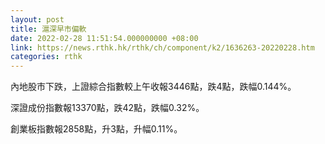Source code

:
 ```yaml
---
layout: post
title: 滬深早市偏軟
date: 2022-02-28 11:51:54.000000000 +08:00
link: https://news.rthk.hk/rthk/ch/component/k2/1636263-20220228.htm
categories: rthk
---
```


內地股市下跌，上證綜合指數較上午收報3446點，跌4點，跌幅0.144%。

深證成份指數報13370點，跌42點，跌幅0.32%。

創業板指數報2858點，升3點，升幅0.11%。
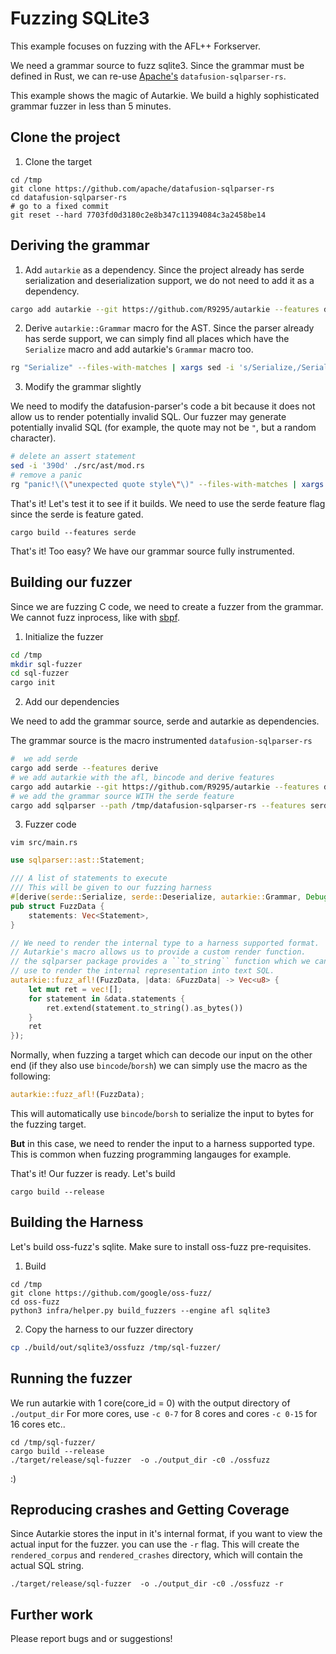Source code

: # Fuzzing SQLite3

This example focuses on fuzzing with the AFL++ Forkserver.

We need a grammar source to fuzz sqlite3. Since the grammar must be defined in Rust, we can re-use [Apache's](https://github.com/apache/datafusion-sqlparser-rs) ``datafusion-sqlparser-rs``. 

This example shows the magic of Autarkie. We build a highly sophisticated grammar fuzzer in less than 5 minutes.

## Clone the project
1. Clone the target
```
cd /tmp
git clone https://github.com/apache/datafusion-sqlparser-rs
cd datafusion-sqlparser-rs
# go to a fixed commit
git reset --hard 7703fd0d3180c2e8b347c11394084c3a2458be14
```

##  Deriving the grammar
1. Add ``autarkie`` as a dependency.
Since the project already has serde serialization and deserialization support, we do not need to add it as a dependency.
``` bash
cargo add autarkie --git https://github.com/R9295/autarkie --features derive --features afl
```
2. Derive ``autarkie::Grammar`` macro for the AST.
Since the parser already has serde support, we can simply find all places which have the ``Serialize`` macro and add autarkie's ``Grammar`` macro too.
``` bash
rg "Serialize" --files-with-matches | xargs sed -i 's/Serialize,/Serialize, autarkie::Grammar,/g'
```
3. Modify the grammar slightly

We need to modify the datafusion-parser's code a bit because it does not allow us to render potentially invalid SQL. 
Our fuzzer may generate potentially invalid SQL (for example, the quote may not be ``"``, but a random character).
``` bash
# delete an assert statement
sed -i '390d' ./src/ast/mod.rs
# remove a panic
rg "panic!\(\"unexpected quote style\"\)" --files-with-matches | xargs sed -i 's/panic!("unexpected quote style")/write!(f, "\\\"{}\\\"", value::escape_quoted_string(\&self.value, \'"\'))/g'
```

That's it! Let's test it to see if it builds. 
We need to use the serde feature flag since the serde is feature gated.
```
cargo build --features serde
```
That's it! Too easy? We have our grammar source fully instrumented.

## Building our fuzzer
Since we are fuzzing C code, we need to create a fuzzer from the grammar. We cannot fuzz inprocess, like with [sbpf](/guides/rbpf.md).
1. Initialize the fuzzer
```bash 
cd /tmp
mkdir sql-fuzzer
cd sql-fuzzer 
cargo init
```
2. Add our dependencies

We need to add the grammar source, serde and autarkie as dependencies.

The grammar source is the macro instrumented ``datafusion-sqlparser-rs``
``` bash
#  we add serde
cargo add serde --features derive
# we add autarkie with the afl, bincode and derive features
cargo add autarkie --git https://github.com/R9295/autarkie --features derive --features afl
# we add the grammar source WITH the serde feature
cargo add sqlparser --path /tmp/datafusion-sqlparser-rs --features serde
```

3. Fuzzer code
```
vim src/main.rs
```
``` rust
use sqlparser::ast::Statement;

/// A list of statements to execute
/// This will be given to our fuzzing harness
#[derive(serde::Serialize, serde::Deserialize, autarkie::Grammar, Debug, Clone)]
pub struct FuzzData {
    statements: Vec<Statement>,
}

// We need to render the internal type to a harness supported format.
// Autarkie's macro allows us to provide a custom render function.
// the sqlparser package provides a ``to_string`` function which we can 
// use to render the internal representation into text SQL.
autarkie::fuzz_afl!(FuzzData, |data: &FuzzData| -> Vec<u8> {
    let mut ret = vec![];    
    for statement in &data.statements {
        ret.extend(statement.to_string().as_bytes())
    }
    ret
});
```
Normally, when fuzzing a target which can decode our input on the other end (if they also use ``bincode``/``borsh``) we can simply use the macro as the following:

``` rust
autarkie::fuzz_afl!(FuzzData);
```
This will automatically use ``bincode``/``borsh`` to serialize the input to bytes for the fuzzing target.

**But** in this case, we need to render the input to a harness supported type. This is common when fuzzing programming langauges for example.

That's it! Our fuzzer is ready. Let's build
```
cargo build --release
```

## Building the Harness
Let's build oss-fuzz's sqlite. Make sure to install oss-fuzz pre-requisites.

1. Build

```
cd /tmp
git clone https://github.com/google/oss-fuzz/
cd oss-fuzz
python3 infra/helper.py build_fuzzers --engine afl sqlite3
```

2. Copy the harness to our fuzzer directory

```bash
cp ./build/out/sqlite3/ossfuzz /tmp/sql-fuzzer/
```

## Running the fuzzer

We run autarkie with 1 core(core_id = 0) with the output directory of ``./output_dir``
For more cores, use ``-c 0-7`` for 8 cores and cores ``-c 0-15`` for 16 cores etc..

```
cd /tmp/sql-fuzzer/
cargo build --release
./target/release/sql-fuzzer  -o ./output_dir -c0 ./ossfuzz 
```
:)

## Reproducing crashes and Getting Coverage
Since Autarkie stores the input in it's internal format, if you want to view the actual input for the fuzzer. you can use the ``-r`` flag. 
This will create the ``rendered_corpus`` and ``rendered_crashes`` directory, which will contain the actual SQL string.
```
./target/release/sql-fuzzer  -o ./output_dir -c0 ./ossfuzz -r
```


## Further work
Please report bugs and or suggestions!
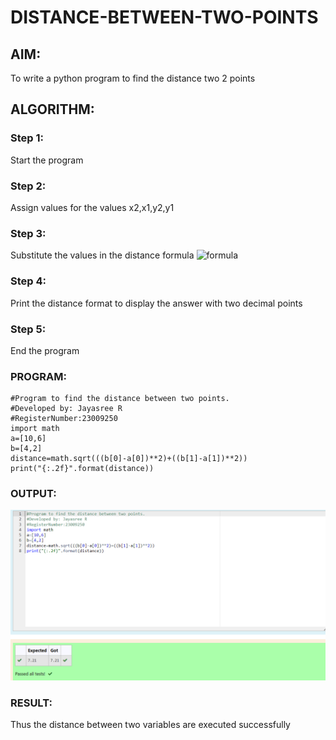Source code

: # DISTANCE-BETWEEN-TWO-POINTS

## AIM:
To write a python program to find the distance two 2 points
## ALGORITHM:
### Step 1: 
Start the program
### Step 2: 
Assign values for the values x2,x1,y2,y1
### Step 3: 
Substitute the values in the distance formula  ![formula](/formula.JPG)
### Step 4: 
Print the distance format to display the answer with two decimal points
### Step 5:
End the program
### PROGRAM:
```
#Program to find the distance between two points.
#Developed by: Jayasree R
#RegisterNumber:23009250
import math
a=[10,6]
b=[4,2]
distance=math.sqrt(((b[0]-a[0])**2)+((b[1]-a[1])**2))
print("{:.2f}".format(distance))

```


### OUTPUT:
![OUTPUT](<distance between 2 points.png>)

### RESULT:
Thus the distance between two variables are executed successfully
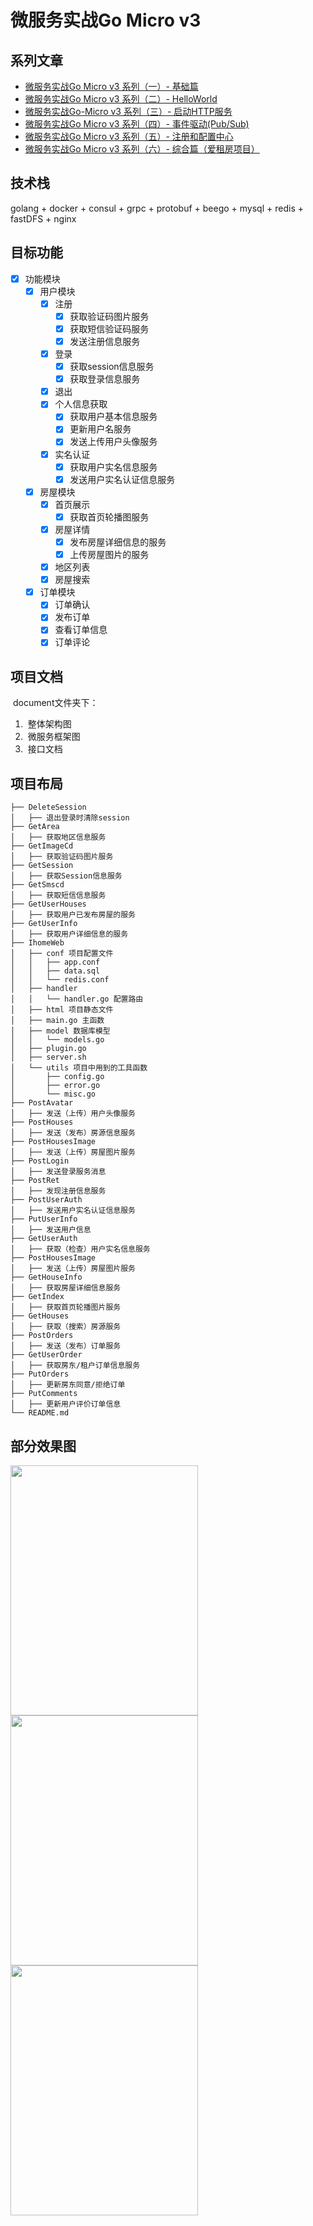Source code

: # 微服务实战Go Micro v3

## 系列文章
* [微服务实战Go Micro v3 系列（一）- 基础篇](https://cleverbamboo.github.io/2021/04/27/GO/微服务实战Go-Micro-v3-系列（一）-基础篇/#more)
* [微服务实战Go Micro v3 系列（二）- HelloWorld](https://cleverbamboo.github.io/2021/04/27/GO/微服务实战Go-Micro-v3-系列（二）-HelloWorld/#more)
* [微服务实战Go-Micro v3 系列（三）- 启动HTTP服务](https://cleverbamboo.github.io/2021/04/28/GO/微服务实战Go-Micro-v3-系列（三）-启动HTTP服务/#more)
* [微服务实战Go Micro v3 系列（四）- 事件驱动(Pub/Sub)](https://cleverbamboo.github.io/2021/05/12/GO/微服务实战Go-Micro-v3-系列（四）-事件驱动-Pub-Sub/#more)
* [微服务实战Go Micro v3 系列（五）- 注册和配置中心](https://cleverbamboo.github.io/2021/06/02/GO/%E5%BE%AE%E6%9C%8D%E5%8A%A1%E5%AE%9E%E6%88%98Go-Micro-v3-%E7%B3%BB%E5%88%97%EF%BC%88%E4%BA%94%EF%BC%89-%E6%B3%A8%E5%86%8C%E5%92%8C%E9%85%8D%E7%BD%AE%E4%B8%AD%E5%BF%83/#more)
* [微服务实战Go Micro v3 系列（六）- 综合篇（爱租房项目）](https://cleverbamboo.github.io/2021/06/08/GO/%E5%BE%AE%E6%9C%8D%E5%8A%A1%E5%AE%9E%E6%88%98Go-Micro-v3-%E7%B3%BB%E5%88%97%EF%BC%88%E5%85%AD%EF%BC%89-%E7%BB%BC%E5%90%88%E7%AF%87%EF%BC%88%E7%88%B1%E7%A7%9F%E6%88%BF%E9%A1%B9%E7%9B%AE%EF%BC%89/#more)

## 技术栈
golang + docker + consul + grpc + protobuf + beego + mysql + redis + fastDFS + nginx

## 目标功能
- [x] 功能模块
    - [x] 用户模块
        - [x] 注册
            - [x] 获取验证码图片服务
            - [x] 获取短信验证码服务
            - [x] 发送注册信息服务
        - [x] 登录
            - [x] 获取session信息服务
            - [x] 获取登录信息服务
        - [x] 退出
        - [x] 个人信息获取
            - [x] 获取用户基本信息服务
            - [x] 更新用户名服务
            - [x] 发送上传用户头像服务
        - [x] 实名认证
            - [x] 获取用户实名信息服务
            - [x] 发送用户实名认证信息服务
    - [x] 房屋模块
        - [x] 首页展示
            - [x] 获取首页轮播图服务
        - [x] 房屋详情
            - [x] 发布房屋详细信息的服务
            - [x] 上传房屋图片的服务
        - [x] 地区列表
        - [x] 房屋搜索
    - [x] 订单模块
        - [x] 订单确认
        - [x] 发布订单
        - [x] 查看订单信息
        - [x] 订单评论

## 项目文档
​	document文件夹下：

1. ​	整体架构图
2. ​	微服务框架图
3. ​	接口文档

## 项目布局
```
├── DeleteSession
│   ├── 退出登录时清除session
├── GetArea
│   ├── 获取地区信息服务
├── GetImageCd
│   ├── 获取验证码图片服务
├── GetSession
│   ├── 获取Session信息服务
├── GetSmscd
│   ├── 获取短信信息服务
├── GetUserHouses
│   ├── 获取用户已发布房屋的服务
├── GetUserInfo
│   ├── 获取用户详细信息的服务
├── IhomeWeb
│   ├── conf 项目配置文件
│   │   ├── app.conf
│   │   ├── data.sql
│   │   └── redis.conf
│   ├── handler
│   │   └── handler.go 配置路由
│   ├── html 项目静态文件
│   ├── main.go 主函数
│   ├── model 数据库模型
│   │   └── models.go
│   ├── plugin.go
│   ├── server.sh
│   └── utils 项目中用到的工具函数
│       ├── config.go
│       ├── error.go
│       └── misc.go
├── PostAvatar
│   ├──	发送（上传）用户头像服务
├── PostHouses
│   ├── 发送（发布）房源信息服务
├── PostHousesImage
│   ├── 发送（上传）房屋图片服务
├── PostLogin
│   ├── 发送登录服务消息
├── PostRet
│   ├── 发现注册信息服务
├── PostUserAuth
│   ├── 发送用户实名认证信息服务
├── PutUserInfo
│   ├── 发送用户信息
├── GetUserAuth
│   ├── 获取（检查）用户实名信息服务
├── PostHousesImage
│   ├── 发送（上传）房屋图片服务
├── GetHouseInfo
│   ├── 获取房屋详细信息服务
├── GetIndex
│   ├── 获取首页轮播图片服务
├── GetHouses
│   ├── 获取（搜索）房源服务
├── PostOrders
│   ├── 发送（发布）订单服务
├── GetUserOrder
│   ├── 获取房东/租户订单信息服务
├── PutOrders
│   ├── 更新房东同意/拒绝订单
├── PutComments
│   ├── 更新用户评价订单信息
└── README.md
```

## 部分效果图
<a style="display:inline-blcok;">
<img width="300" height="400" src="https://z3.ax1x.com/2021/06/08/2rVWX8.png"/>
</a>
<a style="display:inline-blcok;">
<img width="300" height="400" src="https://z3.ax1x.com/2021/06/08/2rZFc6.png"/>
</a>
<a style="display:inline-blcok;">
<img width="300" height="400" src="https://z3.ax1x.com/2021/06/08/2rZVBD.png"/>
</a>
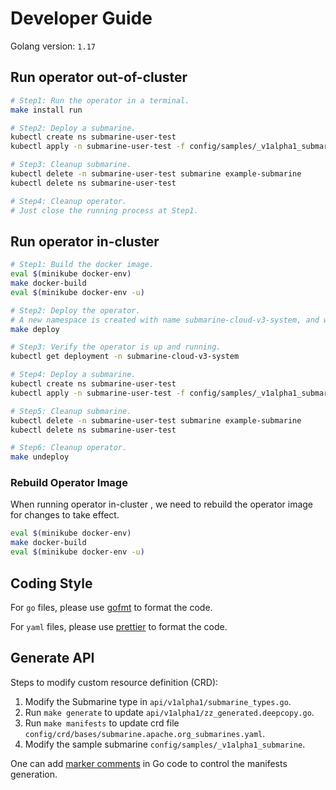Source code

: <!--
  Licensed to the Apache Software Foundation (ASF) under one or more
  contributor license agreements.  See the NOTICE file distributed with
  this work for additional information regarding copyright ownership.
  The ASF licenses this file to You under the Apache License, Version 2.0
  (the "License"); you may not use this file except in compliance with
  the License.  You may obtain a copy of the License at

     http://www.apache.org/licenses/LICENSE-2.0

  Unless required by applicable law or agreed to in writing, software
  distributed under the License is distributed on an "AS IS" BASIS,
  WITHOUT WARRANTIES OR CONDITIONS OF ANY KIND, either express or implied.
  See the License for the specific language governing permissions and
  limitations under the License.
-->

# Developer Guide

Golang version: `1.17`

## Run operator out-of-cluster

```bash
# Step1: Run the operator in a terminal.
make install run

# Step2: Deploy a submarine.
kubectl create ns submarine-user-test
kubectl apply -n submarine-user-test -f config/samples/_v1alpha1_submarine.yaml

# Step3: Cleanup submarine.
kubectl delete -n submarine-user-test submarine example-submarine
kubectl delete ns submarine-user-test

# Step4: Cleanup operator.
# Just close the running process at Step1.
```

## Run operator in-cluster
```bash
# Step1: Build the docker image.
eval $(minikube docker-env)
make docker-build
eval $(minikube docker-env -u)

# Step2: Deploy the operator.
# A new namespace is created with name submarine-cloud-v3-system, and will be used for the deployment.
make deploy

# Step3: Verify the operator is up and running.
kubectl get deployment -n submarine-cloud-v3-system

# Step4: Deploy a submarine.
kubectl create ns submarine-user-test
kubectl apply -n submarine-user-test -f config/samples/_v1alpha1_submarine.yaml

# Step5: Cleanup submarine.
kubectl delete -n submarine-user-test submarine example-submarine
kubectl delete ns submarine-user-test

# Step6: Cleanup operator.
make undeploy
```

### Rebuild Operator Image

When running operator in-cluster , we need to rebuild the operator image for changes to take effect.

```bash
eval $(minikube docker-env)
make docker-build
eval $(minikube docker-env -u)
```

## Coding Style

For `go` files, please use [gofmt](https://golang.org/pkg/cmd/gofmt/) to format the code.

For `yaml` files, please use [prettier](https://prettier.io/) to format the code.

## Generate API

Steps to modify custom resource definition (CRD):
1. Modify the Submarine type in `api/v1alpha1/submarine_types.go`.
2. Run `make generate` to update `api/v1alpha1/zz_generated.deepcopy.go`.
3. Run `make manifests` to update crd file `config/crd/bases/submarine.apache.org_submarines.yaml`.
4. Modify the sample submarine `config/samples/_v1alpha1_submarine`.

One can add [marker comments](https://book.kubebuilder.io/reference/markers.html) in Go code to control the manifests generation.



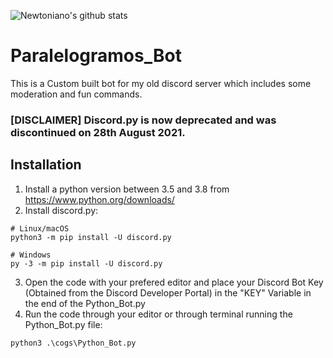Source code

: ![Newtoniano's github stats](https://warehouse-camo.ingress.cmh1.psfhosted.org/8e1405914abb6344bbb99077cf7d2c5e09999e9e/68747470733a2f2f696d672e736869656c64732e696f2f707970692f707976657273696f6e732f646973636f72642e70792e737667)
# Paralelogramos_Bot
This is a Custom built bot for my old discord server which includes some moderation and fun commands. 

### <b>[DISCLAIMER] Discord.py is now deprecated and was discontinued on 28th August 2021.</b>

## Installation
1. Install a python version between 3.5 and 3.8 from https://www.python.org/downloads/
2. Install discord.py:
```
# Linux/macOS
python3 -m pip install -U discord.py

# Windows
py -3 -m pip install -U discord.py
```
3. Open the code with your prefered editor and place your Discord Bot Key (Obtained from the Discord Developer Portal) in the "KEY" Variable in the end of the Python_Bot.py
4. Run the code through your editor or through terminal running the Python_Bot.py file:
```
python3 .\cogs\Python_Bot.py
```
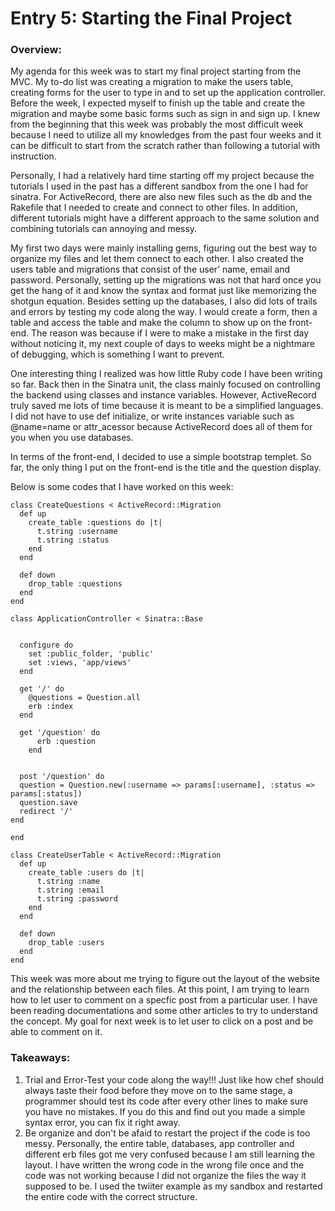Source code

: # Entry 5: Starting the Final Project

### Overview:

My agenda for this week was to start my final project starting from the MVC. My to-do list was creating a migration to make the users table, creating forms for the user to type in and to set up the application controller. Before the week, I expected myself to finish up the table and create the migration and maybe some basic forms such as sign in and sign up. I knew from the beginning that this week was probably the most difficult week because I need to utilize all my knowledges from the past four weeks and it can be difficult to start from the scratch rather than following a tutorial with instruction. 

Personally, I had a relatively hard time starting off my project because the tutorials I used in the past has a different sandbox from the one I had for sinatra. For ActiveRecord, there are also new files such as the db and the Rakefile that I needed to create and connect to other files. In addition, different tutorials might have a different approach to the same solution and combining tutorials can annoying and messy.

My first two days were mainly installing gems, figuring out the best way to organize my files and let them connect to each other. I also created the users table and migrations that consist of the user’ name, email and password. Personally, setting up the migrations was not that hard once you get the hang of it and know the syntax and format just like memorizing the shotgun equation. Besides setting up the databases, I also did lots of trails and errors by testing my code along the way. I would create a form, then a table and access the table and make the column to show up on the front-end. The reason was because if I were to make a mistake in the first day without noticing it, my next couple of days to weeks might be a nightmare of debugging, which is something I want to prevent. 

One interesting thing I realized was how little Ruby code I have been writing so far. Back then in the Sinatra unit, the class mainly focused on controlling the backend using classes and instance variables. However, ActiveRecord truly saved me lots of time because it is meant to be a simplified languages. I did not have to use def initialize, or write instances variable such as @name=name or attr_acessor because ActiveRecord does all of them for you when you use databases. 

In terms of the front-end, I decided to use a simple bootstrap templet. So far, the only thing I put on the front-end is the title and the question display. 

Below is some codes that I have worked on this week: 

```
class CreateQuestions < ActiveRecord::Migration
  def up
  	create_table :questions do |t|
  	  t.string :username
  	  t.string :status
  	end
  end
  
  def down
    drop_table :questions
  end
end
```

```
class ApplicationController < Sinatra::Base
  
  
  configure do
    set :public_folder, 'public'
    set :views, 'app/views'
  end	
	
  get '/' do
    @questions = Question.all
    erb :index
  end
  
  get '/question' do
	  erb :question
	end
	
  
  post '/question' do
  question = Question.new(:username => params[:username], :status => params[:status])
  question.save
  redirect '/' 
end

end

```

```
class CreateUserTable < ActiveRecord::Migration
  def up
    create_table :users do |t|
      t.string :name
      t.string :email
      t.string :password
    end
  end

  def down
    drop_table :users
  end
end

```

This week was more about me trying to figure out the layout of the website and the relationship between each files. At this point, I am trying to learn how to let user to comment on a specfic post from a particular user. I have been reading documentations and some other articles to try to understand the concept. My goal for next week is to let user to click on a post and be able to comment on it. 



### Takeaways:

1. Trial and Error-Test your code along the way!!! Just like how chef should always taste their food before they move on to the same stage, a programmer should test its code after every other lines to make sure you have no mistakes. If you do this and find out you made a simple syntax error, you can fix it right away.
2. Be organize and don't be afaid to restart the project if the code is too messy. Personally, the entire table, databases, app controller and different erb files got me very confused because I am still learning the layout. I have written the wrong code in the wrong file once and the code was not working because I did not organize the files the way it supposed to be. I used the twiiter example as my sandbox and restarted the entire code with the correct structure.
------------------------------------------------------------
◆ **Assignment**
Read the data above and pull out each line that holds the string "writing".

◆ **Written solution**
  Unless required by applicable law or agreed to in writing, software
One interesting thing I realized was how little Ruby code I have been writing so far. Back then in the Sinatra unit, the class mainly focused on controlling the backend using classes and instance variables. However, ActiveRecord truly saved me lots of time because it is meant to be a simplified languages. I did not have to use def initialize, or write instances variable such as @name=name or attr_acessor because ActiveRecord does all of them for you when you use databases. 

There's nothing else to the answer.